Most of the best colonial minds of the eighteenth century—Benjamin Franklin the most dedicated of them—did what they could to forestall the American Revolution, urging compromise and conciliation with the Crown until all hope was lost. But once the Revolution came, they did not look back with regret. And once the separation from the mother country was accomplished (with the help of French arms, money, and blood), the question of its necessity never arose. Our Revolution was clearly a good thing—a matter of pride and daring that informs the aspirations and achievements of the American people. But the question of whether the French Revolution was good and necessary is one that still divides France as dramatically as the severance of Louis XVTs bewildered head from his torso. For the French, their Revolution remains “a very great event that took a bad turn.”
Nevertheless, this year France will momentarily put aside its conflicts of ideology—the unending oscillation between the Party of Order and the Party of Revolution that haunts its political life. On July 14, the bicentenary of the fall of the Bastille, the French will embrace the very great event that defined them as a modern state and changed the nature of Europe forever. And Americans will cheer them on even though we, through most of our history, have been deeply disturbed by a convulsion that resembled ours in many of its words and ideals, but not at all in its actions and consequences. For a full picture of just how troubling the French appeared to their fellow revolutionaries on this side of the Atlantic, we recommend the article by Carry Wills that leads this issue.
For Americans today, of course, the French Revolution is no issue at all. When the Germans defeated France in 1871, we lost our fear of her as a threatening, sometimes intrusive and cruel power. In the last quarter of the nineteenth century, indeed, Americans became increasingly enchanted with a French culture that reached astonishing peaks of creativity in the arts and sciences.

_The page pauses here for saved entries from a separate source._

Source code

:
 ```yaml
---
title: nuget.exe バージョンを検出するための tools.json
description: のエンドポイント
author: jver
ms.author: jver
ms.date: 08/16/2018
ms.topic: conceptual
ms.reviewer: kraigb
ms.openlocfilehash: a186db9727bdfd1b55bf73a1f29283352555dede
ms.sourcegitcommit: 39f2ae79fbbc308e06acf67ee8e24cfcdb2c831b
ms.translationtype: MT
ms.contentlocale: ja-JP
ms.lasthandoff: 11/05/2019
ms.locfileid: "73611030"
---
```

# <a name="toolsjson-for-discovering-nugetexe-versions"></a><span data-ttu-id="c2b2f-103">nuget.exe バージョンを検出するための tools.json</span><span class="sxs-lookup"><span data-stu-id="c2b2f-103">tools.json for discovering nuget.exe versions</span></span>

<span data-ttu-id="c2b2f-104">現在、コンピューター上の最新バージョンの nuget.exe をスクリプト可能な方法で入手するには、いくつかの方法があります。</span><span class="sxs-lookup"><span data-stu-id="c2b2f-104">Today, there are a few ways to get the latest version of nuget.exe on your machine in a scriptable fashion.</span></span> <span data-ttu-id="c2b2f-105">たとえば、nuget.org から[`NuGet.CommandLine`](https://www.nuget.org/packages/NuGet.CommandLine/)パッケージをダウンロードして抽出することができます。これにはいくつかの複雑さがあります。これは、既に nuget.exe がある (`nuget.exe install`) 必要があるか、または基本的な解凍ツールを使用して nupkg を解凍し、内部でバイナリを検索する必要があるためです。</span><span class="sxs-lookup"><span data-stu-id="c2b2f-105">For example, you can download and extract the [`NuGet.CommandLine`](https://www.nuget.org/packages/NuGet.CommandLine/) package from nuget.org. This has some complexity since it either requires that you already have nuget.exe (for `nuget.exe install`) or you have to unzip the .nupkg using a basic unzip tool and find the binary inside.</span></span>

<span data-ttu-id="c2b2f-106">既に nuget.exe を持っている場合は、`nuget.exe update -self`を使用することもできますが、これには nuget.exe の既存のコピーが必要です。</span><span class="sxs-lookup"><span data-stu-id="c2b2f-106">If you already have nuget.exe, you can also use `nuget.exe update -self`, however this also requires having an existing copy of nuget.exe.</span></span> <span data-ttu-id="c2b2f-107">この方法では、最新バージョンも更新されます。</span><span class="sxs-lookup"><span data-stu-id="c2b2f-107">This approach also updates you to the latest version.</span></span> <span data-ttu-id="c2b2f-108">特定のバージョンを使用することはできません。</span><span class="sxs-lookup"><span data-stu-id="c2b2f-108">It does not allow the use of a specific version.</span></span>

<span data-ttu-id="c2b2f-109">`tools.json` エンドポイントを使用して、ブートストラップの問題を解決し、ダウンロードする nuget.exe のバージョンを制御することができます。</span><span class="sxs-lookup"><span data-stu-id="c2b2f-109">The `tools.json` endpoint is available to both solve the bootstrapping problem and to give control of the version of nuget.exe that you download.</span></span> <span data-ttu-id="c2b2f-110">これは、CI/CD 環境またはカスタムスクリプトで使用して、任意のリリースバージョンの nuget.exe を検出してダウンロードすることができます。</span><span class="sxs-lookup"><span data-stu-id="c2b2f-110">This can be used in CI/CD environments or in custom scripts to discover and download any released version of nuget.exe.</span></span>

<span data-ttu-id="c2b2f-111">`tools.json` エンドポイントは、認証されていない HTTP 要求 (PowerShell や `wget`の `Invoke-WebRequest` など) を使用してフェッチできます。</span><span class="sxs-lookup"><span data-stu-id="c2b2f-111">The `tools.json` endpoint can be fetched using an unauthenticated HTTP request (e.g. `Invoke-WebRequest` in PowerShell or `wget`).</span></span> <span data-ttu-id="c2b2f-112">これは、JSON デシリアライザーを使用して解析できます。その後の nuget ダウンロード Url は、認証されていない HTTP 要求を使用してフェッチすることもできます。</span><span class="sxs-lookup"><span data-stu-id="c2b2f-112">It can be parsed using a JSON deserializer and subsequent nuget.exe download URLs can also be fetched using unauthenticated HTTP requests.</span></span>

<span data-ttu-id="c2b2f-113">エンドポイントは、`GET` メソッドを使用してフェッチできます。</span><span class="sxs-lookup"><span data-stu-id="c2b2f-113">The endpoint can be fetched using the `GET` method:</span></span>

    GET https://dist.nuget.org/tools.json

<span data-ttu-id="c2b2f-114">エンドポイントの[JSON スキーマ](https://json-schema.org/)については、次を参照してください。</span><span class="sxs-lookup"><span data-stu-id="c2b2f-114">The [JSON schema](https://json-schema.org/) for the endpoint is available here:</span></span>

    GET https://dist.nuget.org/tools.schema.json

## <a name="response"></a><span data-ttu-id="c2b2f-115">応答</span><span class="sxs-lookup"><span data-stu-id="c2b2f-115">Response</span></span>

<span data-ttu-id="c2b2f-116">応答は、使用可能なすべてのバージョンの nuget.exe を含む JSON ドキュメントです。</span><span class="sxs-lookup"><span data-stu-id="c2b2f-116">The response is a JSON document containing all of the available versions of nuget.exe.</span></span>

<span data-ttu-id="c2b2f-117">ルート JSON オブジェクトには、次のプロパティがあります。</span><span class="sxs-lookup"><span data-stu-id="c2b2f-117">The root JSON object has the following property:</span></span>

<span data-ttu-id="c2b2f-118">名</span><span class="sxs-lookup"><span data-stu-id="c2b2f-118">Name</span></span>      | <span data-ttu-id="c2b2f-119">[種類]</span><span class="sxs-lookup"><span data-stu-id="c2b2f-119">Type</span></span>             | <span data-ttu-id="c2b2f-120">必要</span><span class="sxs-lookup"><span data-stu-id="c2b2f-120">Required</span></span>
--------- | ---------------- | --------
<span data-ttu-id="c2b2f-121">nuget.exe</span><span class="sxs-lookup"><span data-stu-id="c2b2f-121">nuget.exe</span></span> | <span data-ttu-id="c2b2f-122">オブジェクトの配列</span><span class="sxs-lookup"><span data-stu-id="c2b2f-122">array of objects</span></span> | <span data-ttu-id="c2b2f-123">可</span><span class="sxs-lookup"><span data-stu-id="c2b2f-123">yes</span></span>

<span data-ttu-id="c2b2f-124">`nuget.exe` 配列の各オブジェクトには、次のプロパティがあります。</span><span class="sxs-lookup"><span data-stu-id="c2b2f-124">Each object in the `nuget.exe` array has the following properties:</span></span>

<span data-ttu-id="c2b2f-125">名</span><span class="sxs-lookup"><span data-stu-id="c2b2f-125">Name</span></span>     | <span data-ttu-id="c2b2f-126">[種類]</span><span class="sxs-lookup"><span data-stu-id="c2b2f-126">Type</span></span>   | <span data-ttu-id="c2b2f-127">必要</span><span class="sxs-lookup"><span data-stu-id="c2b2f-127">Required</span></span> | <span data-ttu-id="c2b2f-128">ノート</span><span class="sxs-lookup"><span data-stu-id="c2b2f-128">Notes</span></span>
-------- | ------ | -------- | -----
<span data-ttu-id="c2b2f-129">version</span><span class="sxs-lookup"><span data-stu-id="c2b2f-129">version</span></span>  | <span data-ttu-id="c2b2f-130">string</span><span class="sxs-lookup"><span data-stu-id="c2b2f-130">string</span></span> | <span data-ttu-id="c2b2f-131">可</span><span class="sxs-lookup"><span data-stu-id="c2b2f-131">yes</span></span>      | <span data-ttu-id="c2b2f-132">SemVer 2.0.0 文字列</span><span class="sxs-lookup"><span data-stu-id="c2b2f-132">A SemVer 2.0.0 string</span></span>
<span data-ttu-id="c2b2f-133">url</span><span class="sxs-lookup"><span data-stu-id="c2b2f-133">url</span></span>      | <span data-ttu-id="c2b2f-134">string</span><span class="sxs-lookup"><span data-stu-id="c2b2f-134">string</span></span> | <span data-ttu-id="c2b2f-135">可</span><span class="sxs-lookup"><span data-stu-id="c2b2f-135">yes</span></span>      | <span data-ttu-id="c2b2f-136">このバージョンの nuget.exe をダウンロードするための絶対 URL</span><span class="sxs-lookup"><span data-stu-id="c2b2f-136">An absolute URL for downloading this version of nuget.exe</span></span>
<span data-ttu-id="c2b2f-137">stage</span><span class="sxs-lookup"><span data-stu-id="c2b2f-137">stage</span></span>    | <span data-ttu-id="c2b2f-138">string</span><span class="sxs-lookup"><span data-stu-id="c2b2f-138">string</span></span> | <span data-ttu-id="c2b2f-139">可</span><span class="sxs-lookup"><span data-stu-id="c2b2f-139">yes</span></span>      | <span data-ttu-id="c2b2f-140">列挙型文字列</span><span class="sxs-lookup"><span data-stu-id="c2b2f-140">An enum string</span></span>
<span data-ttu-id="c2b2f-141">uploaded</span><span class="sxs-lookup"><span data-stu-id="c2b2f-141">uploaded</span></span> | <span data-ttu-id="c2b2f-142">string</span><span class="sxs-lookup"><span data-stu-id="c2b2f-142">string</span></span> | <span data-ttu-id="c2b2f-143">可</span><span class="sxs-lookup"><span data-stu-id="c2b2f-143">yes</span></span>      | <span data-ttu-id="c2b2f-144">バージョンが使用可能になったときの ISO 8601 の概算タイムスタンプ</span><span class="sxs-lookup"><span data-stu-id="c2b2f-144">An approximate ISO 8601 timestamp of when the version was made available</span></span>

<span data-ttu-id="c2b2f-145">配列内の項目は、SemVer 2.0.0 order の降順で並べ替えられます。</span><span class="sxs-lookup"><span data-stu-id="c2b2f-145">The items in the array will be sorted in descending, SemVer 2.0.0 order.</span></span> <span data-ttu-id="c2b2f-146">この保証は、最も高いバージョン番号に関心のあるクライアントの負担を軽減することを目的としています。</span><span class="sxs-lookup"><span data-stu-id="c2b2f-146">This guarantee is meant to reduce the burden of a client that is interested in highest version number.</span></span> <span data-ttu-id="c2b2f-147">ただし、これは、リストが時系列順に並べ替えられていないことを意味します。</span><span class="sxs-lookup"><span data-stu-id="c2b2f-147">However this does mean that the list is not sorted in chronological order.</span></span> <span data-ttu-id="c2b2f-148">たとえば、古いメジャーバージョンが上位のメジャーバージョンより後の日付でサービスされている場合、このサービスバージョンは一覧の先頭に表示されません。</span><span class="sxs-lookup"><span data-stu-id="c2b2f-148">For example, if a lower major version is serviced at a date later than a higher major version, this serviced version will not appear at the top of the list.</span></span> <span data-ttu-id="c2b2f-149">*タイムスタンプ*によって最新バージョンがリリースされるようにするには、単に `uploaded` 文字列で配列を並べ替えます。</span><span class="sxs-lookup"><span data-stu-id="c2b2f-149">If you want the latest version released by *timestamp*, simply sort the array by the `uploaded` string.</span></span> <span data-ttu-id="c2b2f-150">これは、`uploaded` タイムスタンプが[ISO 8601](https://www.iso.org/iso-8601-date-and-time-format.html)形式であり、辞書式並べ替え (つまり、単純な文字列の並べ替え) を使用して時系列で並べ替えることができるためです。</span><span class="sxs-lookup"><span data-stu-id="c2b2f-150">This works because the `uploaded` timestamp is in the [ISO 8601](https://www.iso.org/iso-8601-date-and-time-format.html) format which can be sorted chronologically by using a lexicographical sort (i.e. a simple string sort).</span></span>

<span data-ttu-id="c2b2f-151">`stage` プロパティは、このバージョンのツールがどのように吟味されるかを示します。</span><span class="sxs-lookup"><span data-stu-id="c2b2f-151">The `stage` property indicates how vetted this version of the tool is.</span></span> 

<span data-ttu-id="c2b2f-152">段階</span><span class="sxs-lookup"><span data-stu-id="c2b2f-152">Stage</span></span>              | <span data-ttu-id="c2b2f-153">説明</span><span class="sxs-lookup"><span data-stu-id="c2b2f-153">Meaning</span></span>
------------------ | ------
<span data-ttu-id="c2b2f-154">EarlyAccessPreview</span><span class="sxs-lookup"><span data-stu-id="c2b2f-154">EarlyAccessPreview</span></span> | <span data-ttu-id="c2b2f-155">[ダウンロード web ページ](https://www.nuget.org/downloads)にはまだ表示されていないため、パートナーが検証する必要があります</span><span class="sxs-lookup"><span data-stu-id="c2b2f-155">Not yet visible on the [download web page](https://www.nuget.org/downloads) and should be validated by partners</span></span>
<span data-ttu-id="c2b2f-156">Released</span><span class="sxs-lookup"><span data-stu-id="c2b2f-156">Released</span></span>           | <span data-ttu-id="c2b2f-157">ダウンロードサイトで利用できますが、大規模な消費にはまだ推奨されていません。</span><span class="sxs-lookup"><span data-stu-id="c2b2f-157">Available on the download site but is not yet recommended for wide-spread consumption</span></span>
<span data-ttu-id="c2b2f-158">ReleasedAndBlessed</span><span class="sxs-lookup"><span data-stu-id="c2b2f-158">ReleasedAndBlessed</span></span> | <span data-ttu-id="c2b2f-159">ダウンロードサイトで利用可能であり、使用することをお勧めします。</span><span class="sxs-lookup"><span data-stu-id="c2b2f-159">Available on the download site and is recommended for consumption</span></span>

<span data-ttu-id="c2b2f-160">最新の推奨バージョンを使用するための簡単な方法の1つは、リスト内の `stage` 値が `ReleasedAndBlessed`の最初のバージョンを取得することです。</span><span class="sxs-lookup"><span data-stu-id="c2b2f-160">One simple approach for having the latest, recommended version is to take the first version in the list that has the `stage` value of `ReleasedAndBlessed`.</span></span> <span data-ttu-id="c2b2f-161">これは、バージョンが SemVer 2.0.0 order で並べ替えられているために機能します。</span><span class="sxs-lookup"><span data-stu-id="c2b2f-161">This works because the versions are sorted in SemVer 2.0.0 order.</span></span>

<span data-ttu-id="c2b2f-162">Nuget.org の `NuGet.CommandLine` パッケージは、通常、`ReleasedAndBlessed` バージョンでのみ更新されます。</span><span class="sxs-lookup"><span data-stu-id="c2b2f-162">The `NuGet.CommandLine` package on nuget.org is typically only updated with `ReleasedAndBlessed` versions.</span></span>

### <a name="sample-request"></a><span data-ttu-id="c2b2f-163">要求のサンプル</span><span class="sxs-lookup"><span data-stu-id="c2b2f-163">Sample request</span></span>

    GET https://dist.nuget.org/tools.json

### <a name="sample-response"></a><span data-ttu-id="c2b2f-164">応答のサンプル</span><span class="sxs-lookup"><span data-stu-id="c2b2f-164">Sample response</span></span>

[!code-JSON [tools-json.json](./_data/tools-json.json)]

In the intervening years, that passion for the culture of France has been fortified by both peacetime and wartime alliances. As in many alliances, there is irritation and condescension on both sides, but the essential friendship prevails. I remember a scene that repeated itself in my home for several nights in a row during the months of May and June 1940. While the Wehrmacht roared toward Paris, my father, a man who knew almost nothing about France apart from the operas he loved, would slam his fist on the kitchen table and say, “France will never fall!” I like to think he spoke unknowingly for all Americans. It was an article of faith, one that was confirmed in fact a few hard years later.